Infrastructure for Building Parallel Database Systems for
Multi-dimensional Data
Infrastructure for Building Parallel Database Systems for
Multi-dimensional Data
Files
Publication or External Link
Date
1998-10-15
Authors
Chang, Chialin
Sussman, Alan
Saltz, Joel
Advisor
Citation
DRUM DOI
Abstract
As computational power and storage capacity increase, processing and
analyzing large volumes of multi-dimensional datasets play an increasingly
important part in many domains of scientific research.
Our study of a large set of scientific applications over the past three
years indicates that the processing for such datasets is often highly
stylized and shares several important characteristics.
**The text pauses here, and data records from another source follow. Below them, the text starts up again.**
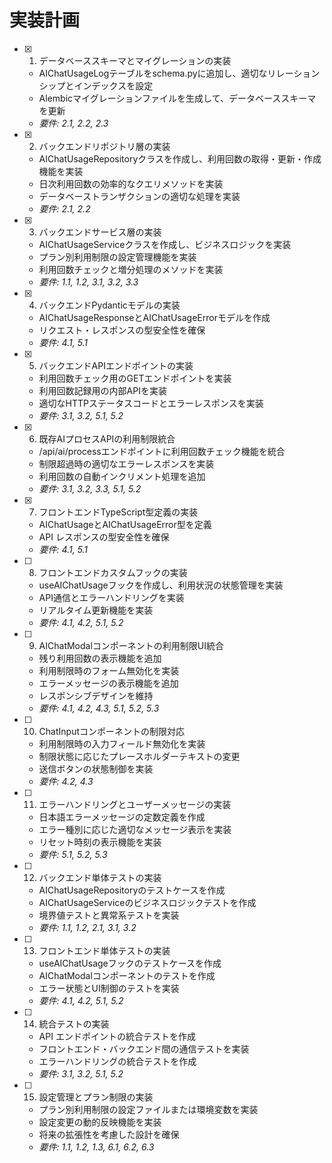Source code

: # 実装計画

- [x] 1. データベーススキーマとマイグレーションの実装
  - AIChatUsageLogテーブルをschema.pyに追加し、適切なリレーションシップとインデックスを設定
  - Alembicマイグレーションファイルを生成して、データベーススキーマを更新
  - _要件: 2.1, 2.2, 2.3_

- [x] 2. バックエンドリポジトリ層の実装
  - AIChatUsageRepositoryクラスを作成し、利用回数の取得・更新・作成機能を実装
  - 日次利用回数の効率的なクエリメソッドを実装
  - データベーストランザクションの適切な処理を実装
  - _要件: 2.1, 2.2_

- [x] 3. バックエンドサービス層の実装
  - AIChatUsageServiceクラスを作成し、ビジネスロジックを実装
  - プラン別利用制限の設定管理機能を実装
  - 利用回数チェックと増分処理のメソッドを実装
  - _要件: 1.1, 1.2, 3.1, 3.2, 3.3_

- [x] 4. バックエンドPydanticモデルの実装
  - AIChatUsageResponseとAIChatUsageErrorモデルを作成
  - リクエスト・レスポンスの型安全性を確保
  - _要件: 4.1, 5.1_

- [x] 5. バックエンドAPIエンドポイントの実装
  - 利用回数チェック用のGETエンドポイントを実装
  - 利用回数記録用の内部APIを実装
  - 適切なHTTPステータスコードとエラーレスポンスを実装
  - _要件: 3.1, 3.2, 5.1, 5.2_

- [x] 6. 既存AIプロセスAPIの利用制限統合
  - /api/ai/processエンドポイントに利用回数チェック機能を統合
  - 制限超過時の適切なエラーレスポンスを実装
  - 利用回数の自動インクリメント処理を追加
  - _要件: 3.1, 3.2, 3.3, 5.1, 5.2_

- [x] 7. フロントエンドTypeScript型定義の実装
  - AIChatUsageとAIChatUsageError型を定義
  - API レスポンスの型安全性を確保
  - _要件: 4.1, 5.1_

- [ ] 8. フロントエンドカスタムフックの実装
  - useAIChatUsageフックを作成し、利用状況の状態管理を実装
  - API通信とエラーハンドリングを実装
  - リアルタイム更新機能を実装
  - _要件: 4.1, 4.2, 5.1, 5.2_

- [ ] 9. AIChatModalコンポーネントの利用制限UI統合
  - 残り利用回数の表示機能を追加
  - 利用制限時のフォーム無効化を実装
  - エラーメッセージの表示機能を追加
  - レスポンシブデザインを維持
  - _要件: 4.1, 4.2, 4.3, 5.1, 5.2, 5.3_

- [ ] 10. ChatInputコンポーネントの制限対応
  - 利用制限時の入力フィールド無効化を実装
  - 制限状態に応じたプレースホルダーテキストの変更
  - 送信ボタンの状態制御を実装
  - _要件: 4.2, 4.3_

- [ ] 11. エラーハンドリングとユーザーメッセージの実装
  - 日本語エラーメッセージの定数定義を作成
  - エラー種別に応じた適切なメッセージ表示を実装
  - リセット時刻の表示機能を実装
  - _要件: 5.1, 5.2, 5.3_

- [ ] 12. バックエンド単体テストの実装
  - AIChatUsageRepositoryのテストケースを作成
  - AIChatUsageServiceのビジネスロジックテストを作成
  - 境界値テストと異常系テストを実装
  - _要件: 1.1, 1.2, 2.1, 3.1, 3.2_

- [ ] 13. フロントエンド単体テストの実装
  - useAIChatUsageフックのテストケースを作成
  - AIChatModalコンポーネントのテストを作成
  - エラー状態とUI制御のテストを実装
  - _要件: 4.1, 4.2, 5.1, 5.2_

- [ ] 14. 統合テストの実装
  - API エンドポイントの統合テストを作成
  - フロントエンド・バックエンド間の通信テストを実装
  - エラーハンドリングの統合テストを作成
  - _要件: 3.1, 3.2, 5.1, 5.2_

- [ ] 15. 設定管理とプラン制限の実装
  - プラン別利用制限の設定ファイルまたは環境変数を実装
  - 設定変更の動的反映機能を実装
  - 将来の拡張性を考慮した設計を確保
  - _要件: 1.1, 1.2, 1.3, 6.1, 6.2, 6.3_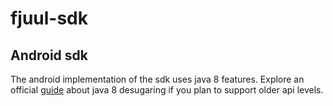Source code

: # fjuul-sdk

## Android sdk
The android implementation of the sdk uses java 8 features. Explore an official [guide](https://developer.android.com/studio/write/java8-support)
about java 8 desugaring if you plan to support older api levels.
Usually, both the
input dataset as well as the result being computed have underlying
multi-dimensional grids. The basic processing step usually consists of
transforming individual input items, mapping the transformed items to the
output grid and computing output items by aggregating, in some way, all the
transformed input items mapped to the corresponding grid point. In this
paper, we present the design of T2, a customizable parallel database
that integrates storage, retrieval and processing of multi-dimensional
datasets. T2 provides support for common operations including index
generation, data retrieval, memory management, scheduling of processing
across a parallel machine and user interaction. It achieves its primary
advantage from the ability to seamlessly integrate data retrieval and
processing for a wide variety of applications and from the ability to
maintain and jointly process multiple datasets with different underlying
grids. We also present some preliminary performance results comparing the
implementation of a remote-sensing image database using the T2 services
with a custom-built integrated implementation.
(Also cross-referenced as UMIACS-TR-98-24)